ACTIVITY -> Scan the records below for the line containing "adult fecundity.''" and the line containing "Then to add". Copy both, plus every line between, exactly.

THE RECORDS ->
********************

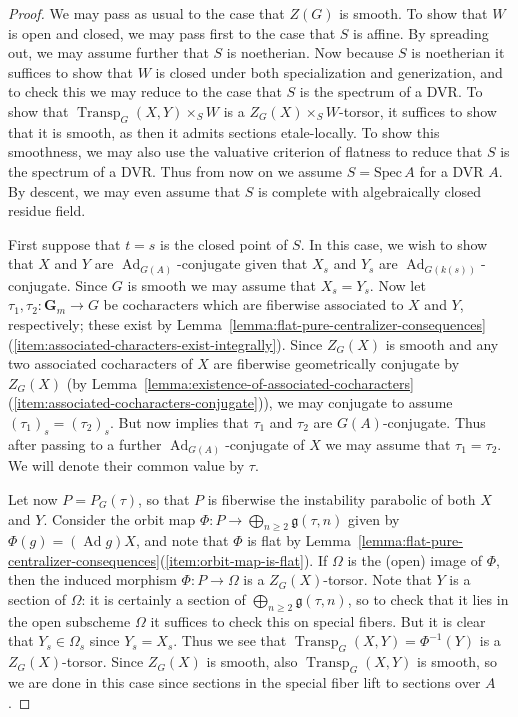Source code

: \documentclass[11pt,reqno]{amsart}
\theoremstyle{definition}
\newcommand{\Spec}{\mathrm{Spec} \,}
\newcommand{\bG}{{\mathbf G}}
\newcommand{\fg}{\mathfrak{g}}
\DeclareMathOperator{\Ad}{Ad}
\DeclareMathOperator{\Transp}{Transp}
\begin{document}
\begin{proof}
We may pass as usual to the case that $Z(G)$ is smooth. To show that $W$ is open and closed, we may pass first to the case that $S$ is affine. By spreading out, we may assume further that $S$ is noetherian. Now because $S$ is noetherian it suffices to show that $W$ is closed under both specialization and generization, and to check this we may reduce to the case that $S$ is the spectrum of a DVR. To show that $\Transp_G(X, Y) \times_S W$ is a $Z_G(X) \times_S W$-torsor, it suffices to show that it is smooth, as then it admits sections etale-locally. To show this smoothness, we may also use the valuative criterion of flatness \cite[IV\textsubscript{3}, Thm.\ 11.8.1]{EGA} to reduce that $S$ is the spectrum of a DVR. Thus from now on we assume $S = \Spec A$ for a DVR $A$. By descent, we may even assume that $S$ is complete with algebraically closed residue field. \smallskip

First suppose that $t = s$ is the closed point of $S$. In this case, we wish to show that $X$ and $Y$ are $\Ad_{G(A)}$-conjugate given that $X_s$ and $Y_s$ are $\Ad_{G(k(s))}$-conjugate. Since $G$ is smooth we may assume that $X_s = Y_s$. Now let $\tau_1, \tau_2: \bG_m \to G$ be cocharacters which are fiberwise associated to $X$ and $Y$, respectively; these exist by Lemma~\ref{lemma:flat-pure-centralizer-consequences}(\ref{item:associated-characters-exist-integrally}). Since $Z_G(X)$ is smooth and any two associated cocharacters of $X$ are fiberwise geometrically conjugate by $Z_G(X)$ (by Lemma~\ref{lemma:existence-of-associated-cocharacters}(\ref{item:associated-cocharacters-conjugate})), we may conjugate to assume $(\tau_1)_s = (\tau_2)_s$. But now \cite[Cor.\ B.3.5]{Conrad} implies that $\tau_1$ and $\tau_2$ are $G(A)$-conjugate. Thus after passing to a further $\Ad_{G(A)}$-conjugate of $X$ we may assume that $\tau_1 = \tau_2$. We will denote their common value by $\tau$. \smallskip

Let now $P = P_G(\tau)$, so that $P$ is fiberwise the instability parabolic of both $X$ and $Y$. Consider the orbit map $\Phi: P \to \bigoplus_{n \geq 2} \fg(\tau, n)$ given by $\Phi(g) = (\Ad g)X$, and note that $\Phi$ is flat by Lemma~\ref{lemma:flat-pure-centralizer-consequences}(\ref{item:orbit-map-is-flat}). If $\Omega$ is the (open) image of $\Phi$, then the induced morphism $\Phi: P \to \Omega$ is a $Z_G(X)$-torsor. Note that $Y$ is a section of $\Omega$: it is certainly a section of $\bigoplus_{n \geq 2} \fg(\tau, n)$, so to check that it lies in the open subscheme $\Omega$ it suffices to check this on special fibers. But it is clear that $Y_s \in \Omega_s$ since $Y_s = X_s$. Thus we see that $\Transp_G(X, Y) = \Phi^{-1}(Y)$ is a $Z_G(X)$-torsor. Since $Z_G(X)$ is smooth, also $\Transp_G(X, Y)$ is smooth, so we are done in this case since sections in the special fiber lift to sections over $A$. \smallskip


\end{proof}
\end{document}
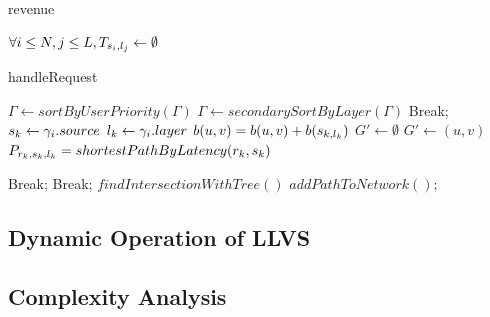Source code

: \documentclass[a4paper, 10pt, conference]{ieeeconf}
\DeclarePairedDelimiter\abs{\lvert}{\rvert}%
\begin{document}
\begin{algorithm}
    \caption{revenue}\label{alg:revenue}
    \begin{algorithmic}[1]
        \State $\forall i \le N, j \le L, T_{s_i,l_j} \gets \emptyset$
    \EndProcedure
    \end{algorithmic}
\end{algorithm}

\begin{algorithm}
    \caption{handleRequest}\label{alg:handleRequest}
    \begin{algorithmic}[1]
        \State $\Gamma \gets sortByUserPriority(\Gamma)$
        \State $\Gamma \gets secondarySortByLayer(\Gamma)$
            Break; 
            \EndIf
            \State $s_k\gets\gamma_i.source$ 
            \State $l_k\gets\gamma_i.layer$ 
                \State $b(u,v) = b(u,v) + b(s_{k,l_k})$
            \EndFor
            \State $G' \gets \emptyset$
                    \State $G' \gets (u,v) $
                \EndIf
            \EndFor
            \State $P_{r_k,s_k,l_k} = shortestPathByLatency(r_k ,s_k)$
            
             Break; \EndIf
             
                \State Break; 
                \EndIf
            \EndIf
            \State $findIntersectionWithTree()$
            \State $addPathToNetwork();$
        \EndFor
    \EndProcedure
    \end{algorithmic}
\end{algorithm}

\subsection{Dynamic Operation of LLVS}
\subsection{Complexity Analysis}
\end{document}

********************

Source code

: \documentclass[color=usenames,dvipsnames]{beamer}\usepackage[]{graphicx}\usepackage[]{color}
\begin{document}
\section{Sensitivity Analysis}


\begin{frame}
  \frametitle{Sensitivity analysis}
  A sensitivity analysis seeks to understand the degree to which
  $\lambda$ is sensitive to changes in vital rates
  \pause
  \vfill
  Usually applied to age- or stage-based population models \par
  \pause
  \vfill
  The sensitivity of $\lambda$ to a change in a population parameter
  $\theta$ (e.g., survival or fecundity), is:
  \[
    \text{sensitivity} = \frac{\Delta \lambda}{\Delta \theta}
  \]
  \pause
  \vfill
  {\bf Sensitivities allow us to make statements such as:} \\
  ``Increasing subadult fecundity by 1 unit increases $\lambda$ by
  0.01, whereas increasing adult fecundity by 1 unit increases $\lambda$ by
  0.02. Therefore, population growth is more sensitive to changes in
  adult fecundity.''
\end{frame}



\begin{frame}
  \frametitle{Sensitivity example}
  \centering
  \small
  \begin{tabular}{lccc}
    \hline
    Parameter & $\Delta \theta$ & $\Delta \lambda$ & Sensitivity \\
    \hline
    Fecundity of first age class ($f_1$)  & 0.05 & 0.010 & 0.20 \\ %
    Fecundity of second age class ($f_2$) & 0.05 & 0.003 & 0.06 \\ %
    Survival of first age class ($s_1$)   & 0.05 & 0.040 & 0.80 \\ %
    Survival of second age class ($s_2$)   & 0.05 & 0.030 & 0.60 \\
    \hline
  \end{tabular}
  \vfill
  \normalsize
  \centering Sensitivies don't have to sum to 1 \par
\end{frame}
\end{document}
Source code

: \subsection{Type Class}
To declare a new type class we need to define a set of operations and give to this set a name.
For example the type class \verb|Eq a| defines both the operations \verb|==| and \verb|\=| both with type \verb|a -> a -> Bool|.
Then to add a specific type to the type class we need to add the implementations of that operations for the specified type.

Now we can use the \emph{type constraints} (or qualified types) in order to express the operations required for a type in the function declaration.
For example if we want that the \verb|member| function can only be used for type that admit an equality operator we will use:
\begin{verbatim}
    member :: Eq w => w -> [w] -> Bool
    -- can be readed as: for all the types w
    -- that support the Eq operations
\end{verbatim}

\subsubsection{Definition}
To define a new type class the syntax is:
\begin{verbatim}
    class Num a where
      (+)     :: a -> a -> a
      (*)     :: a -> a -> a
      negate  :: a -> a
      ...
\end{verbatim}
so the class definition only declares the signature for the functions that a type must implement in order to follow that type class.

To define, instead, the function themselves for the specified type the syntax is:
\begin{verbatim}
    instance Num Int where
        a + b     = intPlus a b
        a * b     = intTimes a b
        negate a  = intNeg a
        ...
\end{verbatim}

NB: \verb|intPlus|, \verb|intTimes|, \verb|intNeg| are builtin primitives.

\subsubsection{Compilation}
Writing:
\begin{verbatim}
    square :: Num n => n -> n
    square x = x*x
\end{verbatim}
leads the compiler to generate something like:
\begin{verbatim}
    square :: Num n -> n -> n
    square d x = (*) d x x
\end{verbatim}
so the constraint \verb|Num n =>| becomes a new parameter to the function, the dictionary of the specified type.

********************

SOLUTION BELOW ->
  adult fecundity.''
\end{frame}



\begin{frame}
  \frametitle{Sensitivity example}
  \centering
  \small
  \begin{tabular}{lccc}
    \hline
    Parameter & $\Delta \theta$ & $\Delta \lambda$ & Sensitivity \\
    \hline
    Fecundity of first age class ($f_1$)  & 0.05 & 0.010 & 0.20 \\ %
    Fecundity of second age class ($f_2$) & 0.05 & 0.003 & 0.06 \\ %
    Survival of first age class ($s_1$)   & 0.05 & 0.040 & 0.80 \\ %
    Survival of second age class ($s_2$)   & 0.05 & 0.030 & 0.60 \\
    \hline
  \end{tabular}
  \vfill
  \normalsize
  \centering Sensitivies don't have to sum to 1 \par
\end{frame}
\end{document}
Source code

: \subsection{Type Class}
To declare a new type class we need to define a set of operations and give to this set a name.
For example the type class \verb|Eq a| defines both the operations \verb|==| and \verb|\=| both with type \verb|a -> a -> Bool|.
Then to add a specific type to the type class we need to add the implementations of that operations for the specified type.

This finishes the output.